--- TASK INSTRUCTIONS ---
Your answer should be every line of the records that contains the word "flow", copied as it stands.

--- RECORDS FOR THIS TASK ---
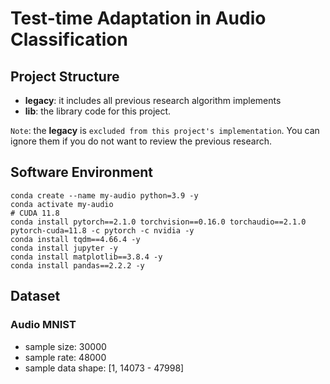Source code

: # Test-time Adaptation in Audio Classification

## Project Structure
+ **legacy**: it includes all previous research algorithm implements
+ **lib**: the library code for this project.

`Note`: the **legacy** is `excluded from this project's implementation`. 
You can ignore them if you do not want to review the previous research.

## Software Environment
```shell
conda create --name my-audio python=3.9 -y 
conda activate my-audio
# CUDA 11.8
conda install pytorch==2.1.0 torchvision==0.16.0 torchaudio==2.1.0 pytorch-cuda=11.8 -c pytorch -c nvidia -y
conda install tqdm==4.66.4 -y
conda install jupyter -y
conda install matplotlib==3.8.4 -y
conda install pandas==2.2.2 -y 
```

## Dataset
### Audio MNIST
+ sample size: 30000
+ sample rate: 48000
+ sample data shape: [1, 14073 - 47998]
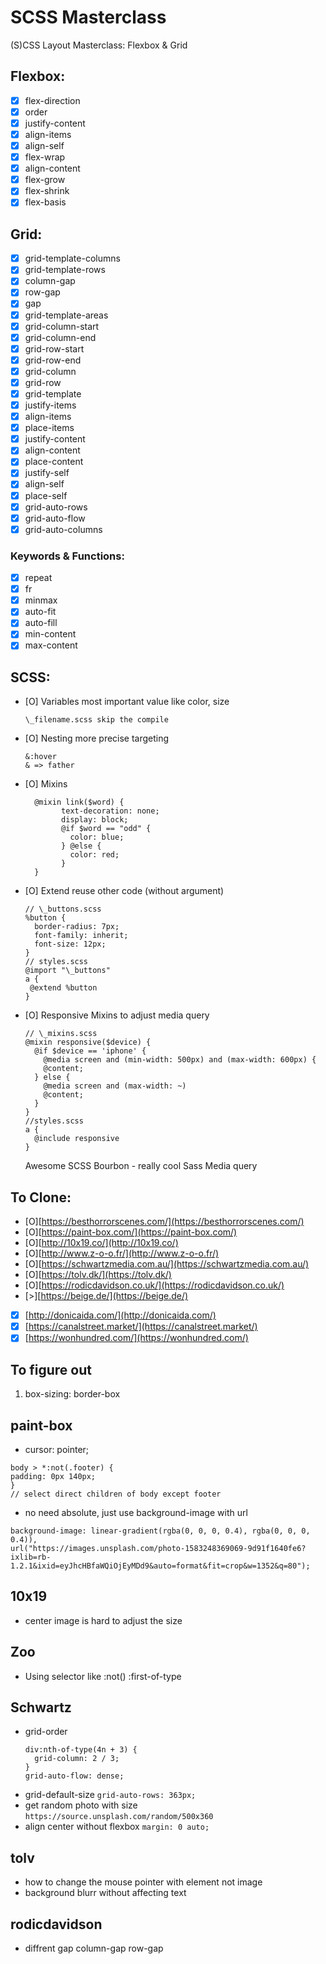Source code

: # SCSS Masterclass

(S)CSS Layout Masterclass: Flexbox & Grid

## Flexbox:

- [x] flex-direction
- [x] order
- [x] justify-content
- [x] align-items
- [x] align-self
- [x] flex-wrap
- [x] align-content
- [x] flex-grow
- [x] flex-shrink
- [x] flex-basis

## Grid:

- [x] grid-template-columns
- [x] grid-template-rows
- [x] column-gap
- [x] row-gap
- [x] gap
- [x] grid-template-areas
- [x] grid-column-start
- [x] grid-column-end
- [x] grid-row-start
- [x] grid-row-end
- [x] grid-column
- [x] grid-row
- [x] grid-template
- [x] justify-items
- [x] align-items
- [x] place-items
- [x] justify-content
- [x] align-content
- [x] place-content
- [x] justify-self
- [x] align-self
- [x] place-self
- [x] grid-auto-rows
- [x] grid-auto-flow
- [x] grid-auto-columns

### Keywords & Functions:

- [x] repeat
- [x] fr
- [x] minmax
- [x] auto-fit
- [x] auto-fill
- [x] min-content
- [x] max-content

## SCSS:

- [O] Variables
  most important value like color, size
  ```
  \_filename.scss skip the compile
  ```
- [O] Nesting
  more precise targeting
  ```
  &:hover
  & => father
  ```
- [O] Mixins

  ```
    @mixin link($word) {
          text-decoration: none;
          display: block;
          @if $word == "odd" {
            color: blue;
          } @else {
            color: red;
          }
    }
  ```

- [O] Extend
  reuse other code (without argument)
  ```
  // \_buttons.scss
  %button {
    border-radius: 7px;
    font-family: inherit;
    font-size: 12px;
  }
  // styles.scss
  @import "\_buttons"
  a {
   @extend %button
  }
  ```
- [O] Responsive Mixins
  to adjust media query
  ```
  // \_mixins.scss
  @mixin responsive($device) {
    @if $device == 'iphone' {
      @media screen and (min-width: 500px) and (max-width: 600px) {
      @content;
    } else {
      @media screen and (max-width: ~)
      @content;
    }
  }
  //styles.scss
  a {
    @include responsive
  }
  ```
  Awesome SCSS
  Bourbon - really cool
  Sass Media query

## To Clone:

- [O][https://besthorrorscenes.com/](https://besthorrorscenes.com/)
- [O][https://paint-box.com/](https://paint-box.com/)
- [O][http://10x19.co/](http://10x19.co/)
- [O][http://www.z-o-o.fr/](http://www.z-o-o.fr/)
- [O][https://schwartzmedia.com.au/](https://schwartzmedia.com.au/)
- [O][https://tolv.dk/](https://tolv.dk/)
- [O][https://rodicdavidson.co.uk/](https://rodicdavidson.co.uk/)
- [>][https://beige.de/](https://beige.de/)
- [x] [http://donicaida.com/](http://donicaida.com/)
- [x] [https://canalstreet.market/](https://canalstreet.market/)
- [x] [https://wonhundred.com/](https://wonhundred.com/)

## To figure out

1. box-sizing: border-box

## paint-box

- cursor: pointer;

```
body > *:not(.footer) {
padding: 0px 140px;
}
// select direct children of body except footer
```

- no need absolute, just use background-image with url

```
background-image: linear-gradient(rgba(0, 0, 0, 0.4), rgba(0, 0, 0, 0.4)),
url("https://images.unsplash.com/photo-1583248369069-9d91f1640fe6?ixlib=rb-1.2.1&ixid=eyJhcHBfaWQiOjEyMDd9&auto=format&fit=crop&w=1352&q=80");
```

## 10x19

- center image is hard to adjust the size

## Zoo

- Using selector like :not() :first-of-type

## Schwartz

- grid-order
  ```
  div:nth-of-type(4n + 3) {
    grid-column: 2 / 3;
  }
  grid-auto-flow: dense;
  ```
- grid-default-size
  `grid-auto-rows: 363px;`
- get random photo with size
  `https://source.unsplash.com/random/500x360`
- align center without flexbox
  `margin: 0 auto;`

## tolv

- how to change the mouse pointer with element not image
- background blurr without affecting text

## rodicdavidson

- diffrent gap
  column-gap
  row-gap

--- ANSWER ---
- [x] grid-auto-flow
  grid-auto-flow: dense;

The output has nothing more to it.